結婚とは、大きな責任が伴うもの。それはもちろん、楽しいことばかりではないでしょう。責任を引き受けられないなら、結婚なんてするべきじゃない。それも正論です。一方で人生はそう思い通りに行くものなのか。もちろん不倫を肯定するものではありませんが、人の感情とはそう割り切れるものなのでしょうか。
もしくは、そもそも一夫一婦制の婚姻制度そのものが、現代にはそぐわないという議論もあります。そこまでいくと極論だと思いますか?

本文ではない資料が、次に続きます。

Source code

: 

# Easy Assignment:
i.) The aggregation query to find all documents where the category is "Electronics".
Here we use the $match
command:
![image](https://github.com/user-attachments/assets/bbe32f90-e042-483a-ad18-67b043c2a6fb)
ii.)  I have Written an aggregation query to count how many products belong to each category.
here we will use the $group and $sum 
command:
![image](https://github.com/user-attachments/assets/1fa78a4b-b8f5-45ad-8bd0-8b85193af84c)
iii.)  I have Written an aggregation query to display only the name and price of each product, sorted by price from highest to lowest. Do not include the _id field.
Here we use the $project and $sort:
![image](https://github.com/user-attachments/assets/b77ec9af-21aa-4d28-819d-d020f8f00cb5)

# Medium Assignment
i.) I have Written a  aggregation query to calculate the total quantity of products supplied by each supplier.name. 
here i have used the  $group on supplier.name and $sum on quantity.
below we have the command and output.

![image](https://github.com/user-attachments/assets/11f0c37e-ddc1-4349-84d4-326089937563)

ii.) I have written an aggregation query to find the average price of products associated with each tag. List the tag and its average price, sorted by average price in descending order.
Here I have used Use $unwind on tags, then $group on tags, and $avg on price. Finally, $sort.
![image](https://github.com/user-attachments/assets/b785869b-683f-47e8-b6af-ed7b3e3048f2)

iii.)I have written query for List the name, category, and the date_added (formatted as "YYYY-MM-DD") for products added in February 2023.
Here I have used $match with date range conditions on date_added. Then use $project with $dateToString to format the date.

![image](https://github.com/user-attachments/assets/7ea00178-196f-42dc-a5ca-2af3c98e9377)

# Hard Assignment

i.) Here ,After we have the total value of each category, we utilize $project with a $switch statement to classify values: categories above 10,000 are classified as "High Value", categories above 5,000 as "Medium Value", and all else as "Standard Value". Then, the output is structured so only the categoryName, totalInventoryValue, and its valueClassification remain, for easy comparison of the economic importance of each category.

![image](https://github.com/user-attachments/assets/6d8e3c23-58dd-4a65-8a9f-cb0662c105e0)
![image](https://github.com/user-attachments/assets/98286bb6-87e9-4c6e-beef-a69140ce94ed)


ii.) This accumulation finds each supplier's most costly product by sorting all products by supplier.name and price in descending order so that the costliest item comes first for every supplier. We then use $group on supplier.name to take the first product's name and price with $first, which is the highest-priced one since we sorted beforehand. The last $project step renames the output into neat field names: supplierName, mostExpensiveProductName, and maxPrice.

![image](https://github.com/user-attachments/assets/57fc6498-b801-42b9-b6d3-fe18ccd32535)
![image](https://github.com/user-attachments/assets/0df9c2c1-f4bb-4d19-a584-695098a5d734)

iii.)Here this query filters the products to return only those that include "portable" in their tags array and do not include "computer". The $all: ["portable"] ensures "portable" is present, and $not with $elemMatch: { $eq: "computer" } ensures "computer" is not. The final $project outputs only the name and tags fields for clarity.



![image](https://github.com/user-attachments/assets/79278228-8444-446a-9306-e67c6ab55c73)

いずれにせよ、綿子のように目の前にある自分の人生から目をそらし続けていると、思わぬところでその代償は自分に跳ね返ってくるものかもしれません。誰かを愛したことも、傷つけたことも、どのような選択も、すべてを誰かの責任にすることはできないし、誰もが自分の人生の傍観者であってはいけないのです。
果たして、綿子はどんな選択をくだすのか? 監督の加藤は、イタリア留学後に劇団 「た組」 を立ち上げ、第30回読売演劇大賞優秀演出家賞ほかを受賞した、演劇界で注目の気鋭の演出家。男女の複雑な機微を描くことに長けた加藤の長編初映画監督作『わたし達はおとな』(Prime Video、U-NEXTほか)も、ぜひチェックしてみて。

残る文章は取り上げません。